KANO, Nigeria (4th UPDATE) – The embattled leader of jihadist group Boko Haram, Abubakar Shekau, resurfaced in a video posted online Sunday, September 25, rejecting assertions by the Nigerian army that he had been seriously wounded.

“You have been spreading in the social media that you injured or killed me,” Shekau said in the 40-minute video released on Youtube and dated September 25.

“Oh tyrants, I’m in a happy state, in good health and in safety,” he said.

The Nigerian army said on August 23 that the longtime militant chief had been seriously wounded in the shoulder in an air raid in which several commanders were killed.

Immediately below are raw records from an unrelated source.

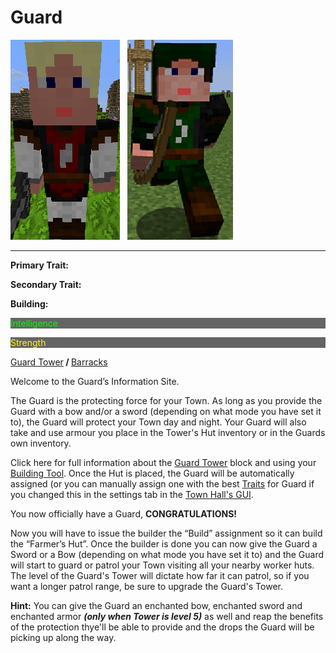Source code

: # Guard

<div class="infobox box text-center">
<img src="../../assets/images/workers/guard_knight.png" alt="Guard Knight" />&nbsp;&nbsp;&nbsp;<img src="../../assets/images/workers/Guard_Ranger.png" alt="Guard Ranger" />
<hr />
  <div class="row section-text text-left">
    <div class="col">
      <p><strong>Primary Trait:</strong></p>
      <p><strong>Secondary Trait:</strong></p>
      <p><strong>Building:</strong></p>
    </div>
    <div class="col">
      <p style="background-color:rgb(100, 100, 100); color:rgb(0, 255, 0);">Intelligence</p>
      <p style="background-color:rgb(100, 100, 100); color:rgb(255, 255, 0);">Strength</p>
      <p><a href="../buildings/guardtower">Guard Tower</a><b> / </b><a href="../buildings/barracks">Barracks</a></p>
    </div>
  </div>
</div>

Welcome to the Guard’s Information Site.

The Guard is the protecting force for your Town. As long as you provide the Guard with a bow and/or a sword (depending on what mode you have set it to), the Guard will protect your Town day and night. Your Guard will also take and use armour you place in the Tower's Hut inventory or in the Guards own inventory.

Click here for full information about the [Guard Tower](../buildings/guardtower) block and using your [Building Tool](../../source/tutorials/building_tool). Once the Hut is placed, the Guard will be automatically assigned (or you can manually assign one with the best [Traits](../../source/tutorials/worker_info) for Guard if you changed this in the settings tab in the [Town Hall's GUI](../../source/buildings/townhall).

You now officially have a Guard, **CONGRATULATIONS!**

Now you will have to issue the builder the “Build” assignment so it can build the “Farmer’s Hut”. Once the builder is done you can now give the Guard a Sword or a Bow (depending on what mode you have set it to) and the Guard will start to guard or patrol your Town visiting all your nearby worker huts. The level of the Guard's Tower will dictate how far it can patrol, so if you want a longer patrol range, be sure to upgrade the Guard's Tower.

**Hint:** You can give the Guard an enchanted bow, enchanted sword and enchanted armor **_(only when Tower is level 5)_** as well and reap the benefits of the protection thye'll be able to provide and the drops the Guard will be picking up along the way.
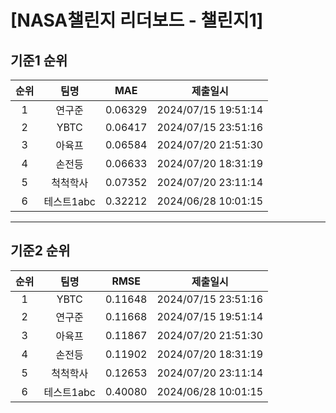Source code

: # [NASA챌린지 리더보드 - 챌린지1]
## 기준1 순위
| 순위 | 팀명 | MAE | 제출일시 |
|:----:|:----:|:-----:|:----:|
| 1 | 연구준 | 0.06329 | 2024/07/15 19:51:14 |
| 2 | YBTC | 0.06417 | 2024/07/15 23:51:16 |
| 3 | 아육프 | 0.06584 | 2024/07/20 21:51:30 |
| 4 | 손전등 | 0.06633 | 2024/07/20 18:31:19 |
| 5 | 척척학사 | 0.07352 | 2024/07/20 23:11:14 |
| 6 | 테스트1abc | 0.32212 | 2024/06/28 10:01:15 |
___
## 기준2 순위
| 순위 | 팀명 | RMSE | 제출일시 |
|:----:|:----:|:-----:|:----:|
| 1 | YBTC | 0.11648 | 2024/07/15 23:51:16 |
| 2 | 연구준 | 0.11668 | 2024/07/15 19:51:14 |
| 3 | 아육프 | 0.11867 | 2024/07/20 21:51:30 |
| 4 | 손전등 | 0.11902 | 2024/07/20 18:31:19 |
| 5 | 척척학사 | 0.12653 | 2024/07/20 23:11:14 |
| 6 | 테스트1abc | 0.40080 | 2024/06/28 10:01:15 |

Nigerian authorities have reported him dead several times before, but the army’s latest claim was bolstered when Boko Haram – which pledged allegiance last year to the Islamic State (ISIS) group – released a video on September 13 without Shekau in it.

In the video released Sunday, however, Shekau points to a date on an Islamic calendar corresponding to September 25, 2016.

Speaking in Hausa, Arabic, English, and in dialects spoken in northeast Nigeria, he appears to be in good physical health.

He uses the video to issue threats against President Muhammadu Buhari, who appealed to the United Nations this week for help in negotiating the release of the Chibok schoolgirls kidnapped by the militants more than two years ago.

“If you want your girls, bring back our brethren,” Shekau says.

Power struggle

Boko Haram, which has killed at least 20,000 people since 2009 in its quest for a hardline Islamist state in northeast Nigeria, has been in the grip of a power struggle since late last year. (READ: UN alarmed about Boko Haram ties to ISIS)

Last month, ISIS high command said Shekau had been replaced as leader by Abu Musab al-Barnawi, the 22-year-old son of Boko Haram’s founder Mohammed Yusuf.

But Shekau has maintained he is still in charge.

The first signs of a rift appeared after Shekau pledged allegiance to ISIS in March 2015 and changed Boko Haram’s name to Islamic State West Africa Province (ISWAP).

Clashes have since been reported between rival Boko Haram factions in Nigeria’s northeastern Borno State, near Lake Chad.

Barnawi, once a protege of Shekau, has criticized his former mentor for his indiscriminate killing of civilians – most of them fellow Muslims.

He had also criticized the brutal leadership style of Shekau, alleging he has secretly killed top militant commanders who disagreed with him.

But many experts say he is not a spent force.

“He has more fighters than either al-Barnawi or Nur, especially from the Kanuri ethnic group around Lake Chad,” said Jacob Zenn from the Jameston Foundation and an expert on the conflict.

But Zenn said many of Shekau’s backers in ISIS were now dead and the embattled leader “may therefore have few supporters in ISIS ranks to argue for his reinstatement over al-Barnawi.”

“Shekau is therefore most likely to remain independent in the near future, which could mean that there will be no limits to a more indiscriminate killing campaign,” Zenn said. 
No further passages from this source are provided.